Ele sequer é citado no início da competição. No entanto, com o tempo sua figura
ganha tanto destaque que só se ouve falar seu nome. A exploração em torno de sua imagem é
realizada até o final das competições de natação. Mas esse curto período é o bastante para
torná-lo um mito na história dos Jogos Pan Americanos para a equipe de atletas brasileiros.
A cada prova no Parque Aquático Maria Lenk, sempre havia a expectativa de mais
uma medalha de ouro para o Brasil. Thiago tornou-se o herói invencível, um fenômeno que
surgiu de surpresa para a maioria dos brasileiros e conseguiu manter seu rendimento e fama
durante sua participação nos Jogos. Com suas vitórias, trouxe novamente destaque à equipe de
natação brasileira, há tempos esquecida pelo jornalismo esportivo.
40
No caso do jornal O Globo, especificamente a sessão de esportes, o nadador foi uma
espécie de ídolo pop, alguém que tinha o carisma necessário a um mito, que deve ser forte o
bastante para se perpetuar. Além do jornal, a fama de Thiago deve-se à interatividade entre os
meios de comunicação, cada um a seu lado, mas complementando a informação do outro.
Então, em conjunto, essas mídias criaram o mito que cercou (e cerca até as últimas
competições realizadas) o nadador.
E ele, conscientemente ou não, corresponde a essa intenção da mídia de mitificá-lo. A
cada vitória, a cada ouro, Thiago demonstrou-se receptivo aos repórteres, conservando a face
humilde do herói em suas colocações. A mídia, lógico, adorou essa atitude do nadador. E a
cada vez mais, seu carisma se aliava a sua eficácia na piscina, gerando mais notícias e
matérias a seu respeito.
Por fim, ele passa a ser cobrado implicitamente.

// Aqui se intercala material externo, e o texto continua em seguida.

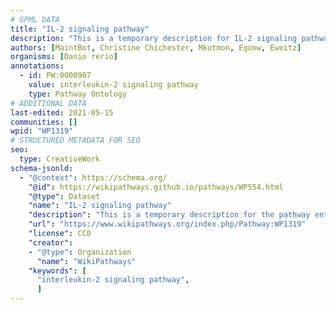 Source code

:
 ```yaml
---
# GPML DATA
title: "IL-2 signaling pathway"
description: "This is a temporary description for IL-2 signaling pathway"
authors: [MaintBot, Christine Chichester, Mkutmon, Egonw, Eweitz]
organisms: [Danio rerio]
annotations:
  - id: PW:0000907
    value: interleukin-2 signaling pathway
    type: Pathway Ontology
# ADDITIONAL DATA
last-edited: 2021-05-15
communities: []
wpid: "WP1319"
# STRUCTURED METADATA FOR SEO
seo:
  type: CreativeWork
schema-jsonld:
  - "@context": https://schema.org/
    "@id": https://wikipathways.github.io/pathways/WP554.html
    "@type": Dataset
    "name": "IL-2 signaling pathway"
    "description": "This is a temporary description for the pathway entitled: IL-2 signaling pathway"
    "url": "https://www.wikipathways.org/index.php/Pathway:WP1319"
    "license": CC0
    "creator":
    - "@type": Organization
      "name": "WikiPathways"
    "keywords": [
      "interleukin-2 signaling pathway",
      ]
---
```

Através de infográficos e afirmações
de que o nadador se tratava de um fenômeno dos Jogos, O Globo criou seu mito e perpetuou
sua imagem, mesmo quando ela não teve grande destaque no dia. Seja apenas com sua foto,
alguma declaração; qualquer coisa que dissesse respeito a Thiago era praticamente uma
garantia de consumo por parte do público.

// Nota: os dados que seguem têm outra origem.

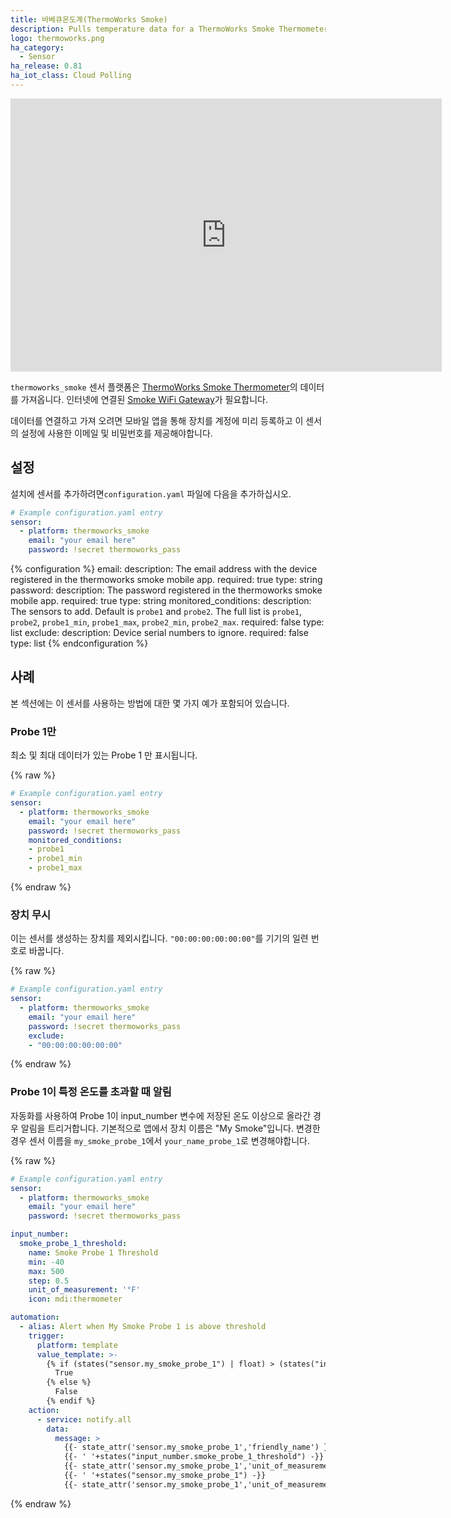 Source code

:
 ```yaml
---
title: 바베큐온도계(ThermoWorks Smoke)
description: Pulls temperature data for a ThermoWorks Smoke Thermometer connected with Smoke Gateway.
logo: thermoworks.png
ha_category:
  - Sensor
ha_release: 0.81
ha_iot_class: Cloud Polling
---
```


<div class='videoWrapper'>
<iframe width="690" height="437" src="https://www.youtube.com/embed/am7O1V1hJk8" frameborder="0" allow="accelerometer; autoplay; encrypted-media; gyroscope; picture-in-picture" allowfullscreen></iframe>
</div>

`thermoworks_smoke` 센서 플랫폼은 [ThermoWorks Smoke Thermometer](https://www.thermoworks.com/Smoke)의 데이터를 가져옵니다.
인터넷에 연결된 [Smoke WiFi Gateway](https://www.thermoworks.com/Smoke-Gateway)가 필요합니다.

데이터를 연결하고 가져 오려면 모바일 앱을 통해 장치를 계정에 미리 등록하고 이 센서의 설정에 사용한 이메일 및 비밀번호를 제공해야합니다.

## 설정

설치에 센서를 추가하려면`configuration.yaml` 파일에 다음을 추가하십시오.

```yaml
# Example configuration.yaml entry
sensor:
  - platform: thermoworks_smoke
    email: "your email here"
    password: !secret thermoworks_pass
```

{% configuration %}
email:
  description: The email address with the device registered in the thermoworks smoke mobile app.
  required: true
  type: string
password:
  description: The password registered in the thermoworks smoke mobile app.
  required: true
  type: string
monitored_conditions:
  description: The sensors to add. Default is `probe1` and `probe2`. The full list is `probe1`, `probe2`, `probe1_min`, `probe1_max`, `probe2_min`, `probe2_max`.
  required: false
  type: list
exclude:
  description: Device serial numbers to ignore.
  required: false
  type: list
{% endconfiguration %}

## 사례

본 섹션에는 이 센서를 사용하는 방법에 대한 몇 가지 예가 포함되어 있습니다.

### Probe 1만

최소 및 최대 데이터가 있는 Probe 1 만 표시됩니다.

{% raw %}
```yaml
# Example configuration.yaml entry
sensor:
  - platform: thermoworks_smoke
    email: "your email here"
    password: !secret thermoworks_pass
    monitored_conditions:
    - probe1
    - probe1_min
    - probe1_max
```
{% endraw %}

### 장치 무시

이는 센서를 생성하는 장치를 제외시킵니다. `"00:00:00:00:00:00"`를 기기의 일련 번호로 바꿉니다.

{% raw %}
```yaml
# Example configuration.yaml entry
sensor:
  - platform: thermoworks_smoke
    email: "your email here"
    password: !secret thermoworks_pass
    exclude:
    - "00:00:00:00:00:00"
```
{% endraw %}

### Probe 1이 특정 온도를 초과할 때 알림

자동화를 사용하여 Probe 1이 input_number 변수에 저장된 온도 이상으로 올라간 경우 알림을 트리거합니다.
기본적으로 앱에서 장치 이름은 "My Smoke"입니다. 변경한 경우 센서 이름을 `my_smoke_probe_1`에서 `your_name_probe_1`로 변경해야합니다.

{% raw %}
```yaml
# Example configuration.yaml entry
sensor:
  - platform: thermoworks_smoke
    email: "your email here"
    password: !secret thermoworks_pass

input_number:
  smoke_probe_1_threshold:
    name: Smoke Probe 1 Threshold
    min: -40
    max: 500
    step: 0.5
    unit_of_measurement: '°F'
    icon: mdi:thermometer

automation:
  - alias: Alert when My Smoke Probe 1 is above threshold
    trigger:
      platform: template
      value_template: >-
        {% if (states("sensor.my_smoke_probe_1") | float) > (states("input_number.smoke_probe_1_threshold") | float) %}
          True
        {% else %}
          False
        {% endif %}
    action:
      - service: notify.all
        data:
          message: >
            {{- state_attr('sensor.my_smoke_probe_1','friendly_name') }} is above
            {{- ' '+states("input_number.smoke_probe_1_threshold") -}}
            {{- state_attr('sensor.my_smoke_probe_1','unit_of_measurement') }} at
            {{- ' '+states("sensor.my_smoke_probe_1") -}}
            {{- state_attr('sensor.my_smoke_probe_1','unit_of_measurement') }}
```
{% endraw %}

Ao ver-se diante da possibilidade de criar um mito, o jornal aproveita a oportunidade
até os últimos instantes. O ponto mais positivo dessa super-exposição do nadador foi fazer
com que o interesse pelo esporte ressurgisse. Nas edições analisadas, que iam do dia 14 de
julho ao dia 31 do mesmo mês, a figura de Thiago não perdeu seu status mítico. Apenas
entrou em um estado de “hibernação”, aguardando para surgir num momento futuro, como
vem acontecendo nos últimos dias11. A probabilidade é de que ele consiga manter esse
interesse até as Olimpíadas de Pequim de 2008, na qual é o grande favorito no Brasil. Resta
saber: como será seu desenvolvimento nas provas olímpicas e se as mesmas servirão de
passagem do Olimpo nacional para o mundial?

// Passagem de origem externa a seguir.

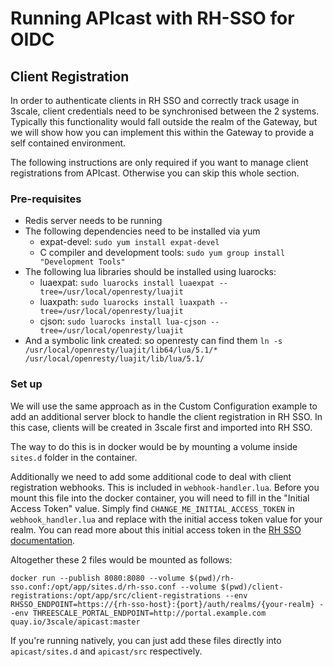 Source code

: # Running APIcast with RH-SSO for OIDC


## Client Registration

In order to authenticate clients in RH SSO and correctly track usage in 3scale, client credentials need to be synchronised between the 2 systems. Typically this functionality would fall outside the realm of the Gateway, but we will show how you can implement this within the Gateway to provide a self contained environment.

The following instructions are only required if you want to manage client registrations from APIcast. Otherwise you can skip this whole section.

### Pre-requisites

- Redis server needs to be running
- The following dependencies need to be installed via yum
    - expat-devel: `sudo yum install expat-devel`
    - C compiler and development tools: `sudo yum group install "Development Tools"`
- The following lua libraries should be installed using luarocks: 
    - luaexpat: `sudo luarocks install luaexpat --tree=/usr/local/openresty/luajit`
    - luaxpath: `sudo luarocks install luaxpath --tree=/usr/local/openresty/luajit`
    - cjson: `sudo luarocks install lua-cjson --tree=/usr/local/openresty/luajit`
- And a symbolic link created: so openresty can find them
    `ln -s /usr/local/openresty/luajit/lib64/lua/5.1/* /usr/local/openresty/luajit/lib/lua/5.1/` 

### Set up

We will use the same approach as in the Custom Configuration example to add an additional server block to handle the client registration in RH SSO. In this case, clients will be created in 3scale first and imported into RH SSO. 

The way to do this is in docker would be by mounting a volume inside `sites.d` folder in the container.

Additionally we need to add some additional code to deal with client registration webhooks. This is included in `webhook-handler.lua`. Before you mount this file into the docker container, you will need to fill in the "Initial Access Token" value. Simply find `CHANGE_ME_INITIAL_ACCESS_TOKEN` in `webhook_handler.lua` and replace with the initial access token value for your realm. You can read more about this initial access token in the [RH SSO documentation](https://access.redhat.com/documentation/en-us/red_hat_single_sign-on/7.0/html/securing_applications_and_services_guide/client_registration#initial_access_token).

Altogether these 2 files would be mounted as follows: 

```shell
docker run --publish 8080:8080 --volume $(pwd)/rh-sso.conf:/opt/app/sites.d/rh-sso.conf --volume $(pwd)/client-registrations:/opt/app/src/client-registrations --env RHSSO_ENDPOINT=https://{rh-sso-host}:{port}/auth/realms/{your-realm} --env THREESCALE_PORTAL_ENDPOINT=http://portal.example.com quay.io/3scale/apicast:master
```

If you're running natively, you can just add these files directly into `apicast/sites.d` and `apicast/src` respectively.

11 Na edição do Fantástico do dia 17 de novembro de 2007, quatro meses após sua primeira aparição no caderno de Esportes do Jornal O Globo, sua figura foi destaque no quadro esportivo juntamente com o futebol (que é reconhecido como paixão nacional), o que, no caso do Brasil, deve ser considerado como grande feito, além do fato de ele ter quebrado um recorde mundial dos 200m medley na piscina curta (25m) na etapa de Berlim da Copa do Mundo de Natação.